# Dataset entries:
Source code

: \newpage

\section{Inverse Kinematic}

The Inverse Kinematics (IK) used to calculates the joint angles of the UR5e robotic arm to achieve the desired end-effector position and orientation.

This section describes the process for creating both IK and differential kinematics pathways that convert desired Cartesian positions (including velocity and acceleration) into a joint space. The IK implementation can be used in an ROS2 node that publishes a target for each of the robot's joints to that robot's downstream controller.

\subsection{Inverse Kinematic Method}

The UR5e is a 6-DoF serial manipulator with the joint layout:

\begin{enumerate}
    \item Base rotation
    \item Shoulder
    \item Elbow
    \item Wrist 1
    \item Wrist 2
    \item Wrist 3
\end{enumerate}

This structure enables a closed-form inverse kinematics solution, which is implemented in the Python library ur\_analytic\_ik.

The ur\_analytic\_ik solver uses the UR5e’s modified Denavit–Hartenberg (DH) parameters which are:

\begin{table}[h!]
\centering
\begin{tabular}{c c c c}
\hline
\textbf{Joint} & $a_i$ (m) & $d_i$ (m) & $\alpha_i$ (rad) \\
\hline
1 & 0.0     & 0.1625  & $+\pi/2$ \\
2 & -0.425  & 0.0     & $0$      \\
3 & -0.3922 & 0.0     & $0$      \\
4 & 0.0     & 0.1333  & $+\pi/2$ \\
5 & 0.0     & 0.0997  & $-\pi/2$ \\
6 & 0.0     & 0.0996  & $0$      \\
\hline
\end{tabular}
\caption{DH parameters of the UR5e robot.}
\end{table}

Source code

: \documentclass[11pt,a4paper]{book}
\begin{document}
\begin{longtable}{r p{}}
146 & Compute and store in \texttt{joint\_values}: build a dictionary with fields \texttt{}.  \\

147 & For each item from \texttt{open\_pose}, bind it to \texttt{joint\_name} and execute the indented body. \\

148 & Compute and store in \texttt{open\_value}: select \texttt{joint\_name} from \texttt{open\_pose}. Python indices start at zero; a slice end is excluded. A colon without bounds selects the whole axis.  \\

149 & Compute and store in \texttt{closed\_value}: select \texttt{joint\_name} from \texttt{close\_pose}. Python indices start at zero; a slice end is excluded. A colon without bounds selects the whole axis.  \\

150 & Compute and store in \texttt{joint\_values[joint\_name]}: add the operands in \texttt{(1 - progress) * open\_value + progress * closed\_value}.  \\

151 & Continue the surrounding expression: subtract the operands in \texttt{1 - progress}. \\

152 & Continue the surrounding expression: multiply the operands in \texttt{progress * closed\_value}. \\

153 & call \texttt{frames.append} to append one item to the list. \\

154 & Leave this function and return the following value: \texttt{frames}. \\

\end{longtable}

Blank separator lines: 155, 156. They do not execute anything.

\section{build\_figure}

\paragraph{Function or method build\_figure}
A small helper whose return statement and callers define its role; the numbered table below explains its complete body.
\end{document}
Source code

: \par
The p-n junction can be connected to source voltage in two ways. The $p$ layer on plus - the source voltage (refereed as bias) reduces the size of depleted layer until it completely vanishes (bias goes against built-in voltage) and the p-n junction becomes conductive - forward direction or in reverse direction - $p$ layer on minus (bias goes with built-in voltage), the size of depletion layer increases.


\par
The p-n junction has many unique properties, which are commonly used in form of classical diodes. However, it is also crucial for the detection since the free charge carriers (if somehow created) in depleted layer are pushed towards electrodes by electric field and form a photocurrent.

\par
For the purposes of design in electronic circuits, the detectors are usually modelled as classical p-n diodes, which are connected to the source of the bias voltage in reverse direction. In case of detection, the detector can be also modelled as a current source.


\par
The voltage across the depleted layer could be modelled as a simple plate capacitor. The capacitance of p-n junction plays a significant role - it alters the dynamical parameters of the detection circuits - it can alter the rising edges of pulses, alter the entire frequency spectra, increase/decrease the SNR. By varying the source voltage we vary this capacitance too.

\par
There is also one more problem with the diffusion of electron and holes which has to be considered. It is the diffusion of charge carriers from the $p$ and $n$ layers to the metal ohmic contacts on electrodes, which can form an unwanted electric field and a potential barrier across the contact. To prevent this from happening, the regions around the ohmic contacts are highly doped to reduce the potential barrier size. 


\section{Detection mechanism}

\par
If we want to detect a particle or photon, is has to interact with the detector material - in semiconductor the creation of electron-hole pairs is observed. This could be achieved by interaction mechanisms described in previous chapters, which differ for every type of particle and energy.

# WORK REQUEST:
Output the entries verbatim.

# SOLUTION:
Source code

: \newpage

\section{Inverse Kinematic}

The Inverse Kinematics (IK) used to calculates the joint angles of the UR5e robotic arm to achieve the desired end-effector position and orientation.

This section describes the process for creating both IK and differential kinematics pathways that convert desired Cartesian positions (including velocity and acceleration) into a joint space. The IK implementation can be used in an ROS2 node that publishes a target for each of the robot's joints to that robot's downstream controller.

\subsection{Inverse Kinematic Method}

The UR5e is a 6-DoF serial manipulator with the joint layout:

\begin{enumerate}
    \item Base rotation
    \item Shoulder
    \item Elbow
    \item Wrist 1
    \item Wrist 2
    \item Wrist 3
\end{enumerate}

This structure enables a closed-form inverse kinematics solution, which is implemented in the Python library ur\_analytic\_ik.

The ur\_analytic\_ik solver uses the UR5e’s modified Denavit–Hartenberg (DH) parameters which are:

\begin{table}[h!]
\centering
\begin{tabular}{c c c c}
\hline
\textbf{Joint} & $a_i$ (m) & $d_i$ (m) & $\alpha_i$ (rad) \\
\hline
1 & 0.0     & 0.1625  & $+\pi/2$ \\
2 & -0.425  & 0.0     & $0$      \\
3 & -0.3922 & 0.0     & $0$      \\
4 & 0.0     & 0.1333  & $+\pi/2$ \\
5 & 0.0     & 0.0997  & $-\pi/2$ \\
6 & 0.0     & 0.0996  & $0$      \\
\hline
\end{tabular}
\caption{DH parameters of the UR5e robot.}
\end{table}

Source code

: \documentclass[11pt,a4paper]{book}
\begin{document}
\begin{longtable}{r p{}}
146 & Compute and store in \texttt{joint\_values}: build a dictionary with fields \texttt{}.  \\

147 & For each item from \texttt{open\_pose}, bind it to \texttt{joint\_name} and execute the indented body. \\

148 & Compute and store in \texttt{open\_value}: select \texttt{joint\_name} from \texttt{open\_pose}. Python indices start at zero; a slice end is excluded. A colon without bounds selects the whole axis.  \\

149 & Compute and store in \texttt{closed\_value}: select \texttt{joint\_name} from \texttt{close\_pose}. Python indices start at zero; a slice end is excluded. A colon without bounds selects the whole axis.  \\

150 & Compute and store in \texttt{joint\_values[joint\_name]}: add the operands in \texttt{(1 - progress) * open\_value + progress * closed\_value}.  \\

151 & Continue the surrounding expression: subtract the operands in \texttt{1 - progress}. \\

152 & Continue the surrounding expression: multiply the operands in \texttt{progress * closed\_value}. \\

153 & call \texttt{frames.append} to append one item to the list. \\

154 & Leave this function and return the following value: \texttt{frames}. \\

\end{longtable}

Blank separator lines: 155, 156. They do not execute anything.

\section{build\_figure}

\paragraph{Function or method build\_figure}
A small helper whose return statement and callers define its role; the numbered table below explains its complete body.
\end{document}
Source code

: \par
The p-n junction can be connected to source voltage in two ways. The $p$ layer on plus - the source voltage (refereed as bias) reduces the size of depleted layer until it completely vanishes (bias goes against built-in voltage) and the p-n junction becomes conductive - forward direction or in reverse direction - $p$ layer on minus (bias goes with built-in voltage), the size of depletion layer increases.


\par
The p-n junction has many unique properties, which are commonly used in form of classical diodes. However, it is also crucial for the detection since the free charge carriers (if somehow created) in depleted layer are pushed towards electrodes by electric field and form a photocurrent.

\par
For the purposes of design in electronic circuits, the detectors are usually modelled as classical p-n diodes, which are connected to the source of the bias voltage in reverse direction. In case of detection, the detector can be also modelled as a current source.


\par
The voltage across the depleted layer could be modelled as a simple plate capacitor. The capacitance of p-n junction plays a significant role - it alters the dynamical parameters of the detection circuits - it can alter the rising edges of pulses, alter the entire frequency spectra, increase/decrease the SNR. By varying the source voltage we vary this capacitance too.

\par
There is also one more problem with the diffusion of electron and holes which has to be considered. It is the diffusion of charge carriers from the $p$ and $n$ layers to the metal ohmic contacts on electrodes, which can form an unwanted electric field and a potential barrier across the contact. To prevent this from happening, the regions around the ohmic contacts are highly doped to reduce the potential barrier size. 


\section{Detection mechanism}

\par
If we want to detect a particle or photon, is has to interact with the detector material - in semiconductor the creation of electron-hole pairs is observed. This could be achieved by interaction mechanisms described in previous chapters, which differ for every type of particle and energy.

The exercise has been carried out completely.